A situação piorou muito nos últimos anos, ressalta ela. Além das preocupações cotidianas sobre febre, dores e eventuais contraindicações de um determinado imunizante, começaram a surgir medos infundados sobre o risco de as vacinas alterarem o DNA, afetarem a inteligência, causarem infertilidade ou até mesmo a morte de crianças. “Começou com a da covid, mas acabou extrapolando para qualquer vacina”, relata Silva. Quase sempre, segundo ela, a fonte da desinformação são as redes sociais; e nem sempre os médicos conseguem mudar a percepção dos pacientes. “As fake news ganharam uma força muito grande”, lamenta a médica. “O que a gente fala de correto não suplanta o que as pessoas veem nas redes sociais.”


O relato dela ao Jornal da USP está em sintonia com os resultados de uma pesquisa realizada no início deste ano pela Sociedade Brasileira de Pediatria (SBP), em parceria com o Instituto Questão de Ciência (IQC), com mais de 980 pediatras, que apontou as mídias digitais — em especial, as redes sociais — como principal fonte de hesitação vacinal entre as famílias atendidas por esses profissionais. “Estamos falando de um fenômeno que tem uma dependência muito grande dessas estratégias de comunicação”, disse o coordenador do levantamento e professor de Psicologia Social da Universidade de Brasília (UnB), Ronaldo Pilati. “As pessoas estão passando muito tempo dentro dessas plataformas, consumindo muita informação e produzindo atitudes com base nisso.”

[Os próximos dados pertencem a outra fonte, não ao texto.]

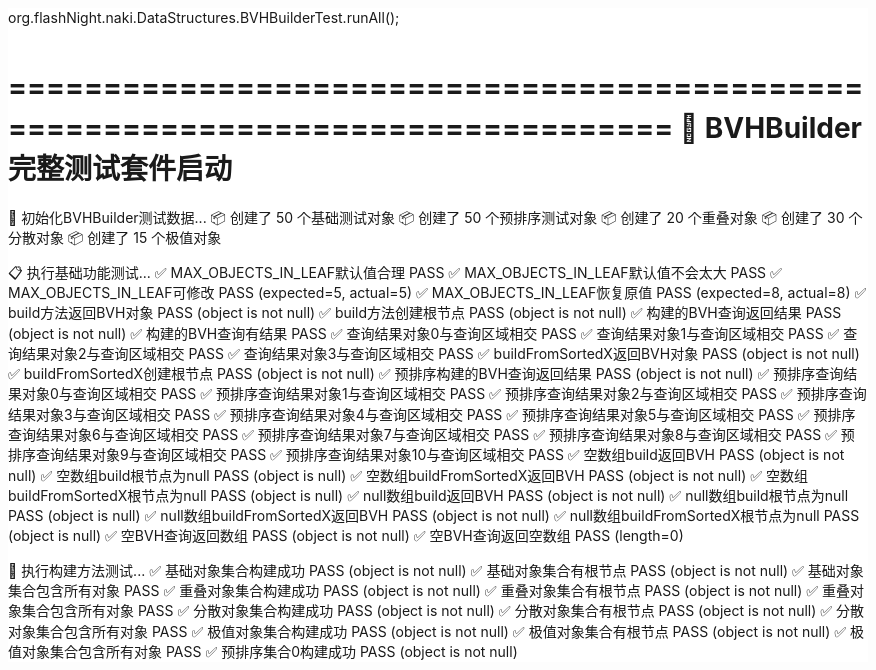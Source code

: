 org.flashNight.naki.DataStructures.BVHBuilderTest.runAll();


================================================================================
🚀 BVHBuilder 完整测试套件启动
================================================================================

🔧 初始化BVHBuilder测试数据...
📦 创建了 50 个基础测试对象
📦 创建了 50 个预排序测试对象
📦 创建了 20 个重叠对象
📦 创建了 30 个分散对象
📦 创建了 15 个极值对象

📋 执行基础功能测试...
✅ MAX_OBJECTS_IN_LEAF默认值合理 PASS
✅ MAX_OBJECTS_IN_LEAF默认值不会太大 PASS
✅ MAX_OBJECTS_IN_LEAF可修改 PASS (expected=5, actual=5)
✅ MAX_OBJECTS_IN_LEAF恢复原值 PASS (expected=8, actual=8)
✅ build方法返回BVH对象 PASS (object is not null)
✅ build方法创建根节点 PASS (object is not null)
✅ 构建的BVH查询返回结果 PASS (object is not null)
✅ 构建的BVH查询有结果 PASS
✅ 查询结果对象0与查询区域相交 PASS
✅ 查询结果对象1与查询区域相交 PASS
✅ 查询结果对象2与查询区域相交 PASS
✅ 查询结果对象3与查询区域相交 PASS
✅ buildFromSortedX返回BVH对象 PASS (object is not null)
✅ buildFromSortedX创建根节点 PASS (object is not null)
✅ 预排序构建的BVH查询返回结果 PASS (object is not null)
✅ 预排序查询结果对象0与查询区域相交 PASS
✅ 预排序查询结果对象1与查询区域相交 PASS
✅ 预排序查询结果对象2与查询区域相交 PASS
✅ 预排序查询结果对象3与查询区域相交 PASS
✅ 预排序查询结果对象4与查询区域相交 PASS
✅ 预排序查询结果对象5与查询区域相交 PASS
✅ 预排序查询结果对象6与查询区域相交 PASS
✅ 预排序查询结果对象7与查询区域相交 PASS
✅ 预排序查询结果对象8与查询区域相交 PASS
✅ 预排序查询结果对象9与查询区域相交 PASS
✅ 预排序查询结果对象10与查询区域相交 PASS
✅ 空数组build返回BVH PASS (object is not null)
✅ 空数组build根节点为null PASS (object is null)
✅ 空数组buildFromSortedX返回BVH PASS (object is not null)
✅ 空数组buildFromSortedX根节点为null PASS (object is null)
✅ null数组build返回BVH PASS (object is not null)
✅ null数组build根节点为null PASS (object is null)
✅ null数组buildFromSortedX返回BVH PASS (object is not null)
✅ null数组buildFromSortedX根节点为null PASS (object is null)
✅ 空BVH查询返回数组 PASS (object is not null)
✅ 空BVH查询返回空数组 PASS (length=0)

🔨 执行构建方法测试...
✅ 基础对象集合构建成功 PASS (object is not null)
✅ 基础对象集合有根节点 PASS (object is not null)
✅ 基础对象集合包含所有对象 PASS
✅ 重叠对象集合构建成功 PASS (object is not null)
✅ 重叠对象集合有根节点 PASS (object is not null)
✅ 重叠对象集合包含所有对象 PASS
✅ 分散对象集合构建成功 PASS (object is not null)
✅ 分散对象集合有根节点 PASS (object is not null)
✅ 分散对象集合包含所有对象 PASS
✅ 极值对象集合构建成功 PASS (object is not null)
✅ 极值对象集合有根节点 PASS (object is not null)
✅ 极值对象集合包含所有对象 PASS
✅ 预排序集合0构建成功 PASS (object is not null)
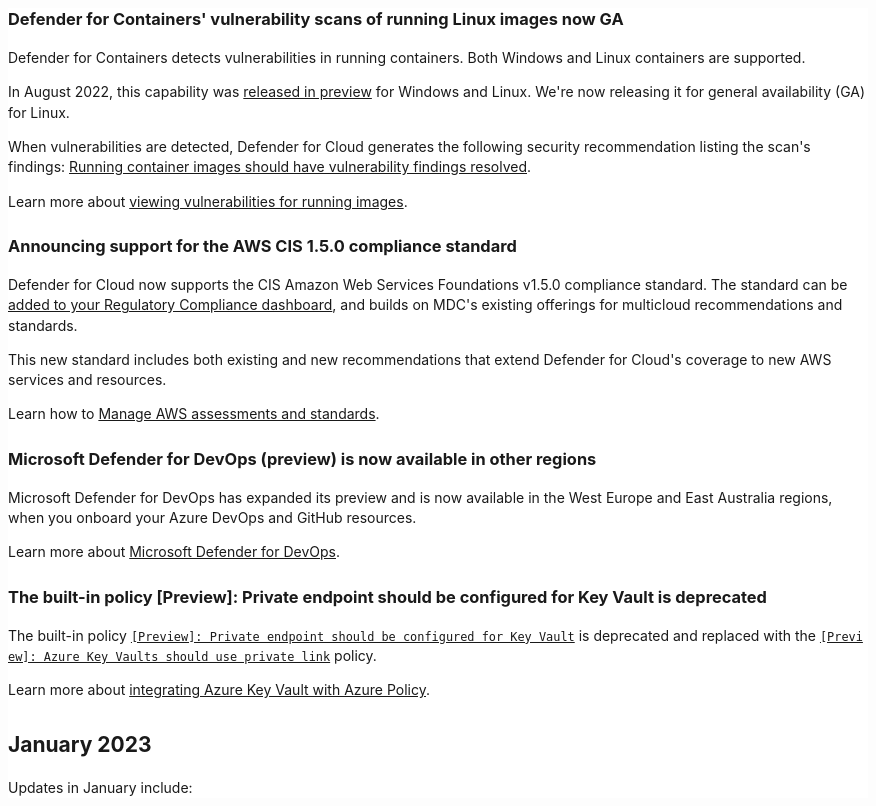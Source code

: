 ### Defender for Containers' vulnerability scans of running Linux images now GA

Defender for Containers detects vulnerabilities in running containers. Both Windows and Linux containers are supported.

In August 2022, this capability was [released in preview](release-notes-archive.md) for Windows and Linux. We're now releasing it for general availability (GA) for Linux.

When vulnerabilities are detected, Defender for Cloud generates the following security recommendation listing the scan's findings: [Running container images should have vulnerability findings resolved](https://portal.azure.com/#view/Microsoft_Azure_Security_CloudNativeCompute/KubernetesRuntimeVisibilityRecommendationDetailsBlade/assessmentKey/41503391-efa5-47ee-9282-4eff6131462c/showSecurityCenterCommandBar~/false).

Learn more about [viewing vulnerabilities for running images](defender-for-containers-vulnerability-assessment-azure.md).

### Announcing support for the AWS CIS 1.5.0 compliance standard

Defender for Cloud now supports the CIS Amazon Web Services Foundations v1.5.0 compliance standard. The standard can be [added to your Regulatory Compliance dashboard](update-regulatory-compliance-packages.md), and builds on MDC's existing offerings for multicloud recommendations and standards.

This new standard includes both existing and new recommendations that extend Defender for Cloud's coverage to new AWS services and resources.

Learn how to [Manage AWS assessments and standards](how-to-manage-aws-assessments-standards.md).

### Microsoft Defender for DevOps (preview) is now available in other regions

Microsoft Defender for DevOps has expanded its preview and is now available in the West Europe and East Australia regions, when you onboard your Azure DevOps and GitHub resources.

Learn more about [Microsoft Defender for DevOps](defender-for-devops-introduction.md).

### The built-in policy [Preview]: Private endpoint should be configured for Key Vault is deprecated

The built-in policy [`[Preview]: Private endpoint should be configured for Key Vault`](https://ms.portal.azure.com/#view/Microsoft_Azure_Policy/PolicyDetailBlade/definitionId/%2Fproviders%2FMicrosoft.Authorization%2FpolicyDefinitions%2F5f0bc445-3935-4915-9981-011aa2b46147) is deprecated and replaced with the [`[Preview]: Azure Key Vaults should use private link`](https://ms.portal.azure.com/#view/Microsoft_Azure_Policy/PolicyDetailBlade/definitionId/%2Fproviders%2FMicrosoft.Authorization%2FpolicyDefinitions%2Fa6abeaec-4d90-4a02-805f-6b26c4d3fbe9) policy.

Learn more about [integrating Azure Key Vault with Azure Policy](../key-vault/general/azure-policy.md#network-access).

## January 2023

Updates in January include:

Nas palavras da professora Marie Santini, diretora do Laboratório de Estudos de Internet e Mídias Sociais (NetLab) da Universidade Federal do Rio de Janeiro (UFRJ), a pandemia promoveu um “grande encontro do negacionismo científico com a indústria da desinformação”, em que interesses econômicos, políticos e ideológicos se misturaram num grande caldeirão de notícias falsas e teorias da conspiração sobre a covid-19 e tudo mais que acontecia no País naquele momento.


“A pandemia desnudou algo que já estava acontecendo, mas que não tínhamos ideia do tamanho nem da complexidade da ameaça que iríamos enfrentar”, avalia Soraya Smaili, referindo-se ao uso das plataformas digitais (redes sociais e aplicativos de mensagens) para a propagação sistemática de desinformação e discursos de ódio contra cientistas, universidades e outras instituições públicas de pesquisa que se contrapunham ao negacionismo científico do governo federal.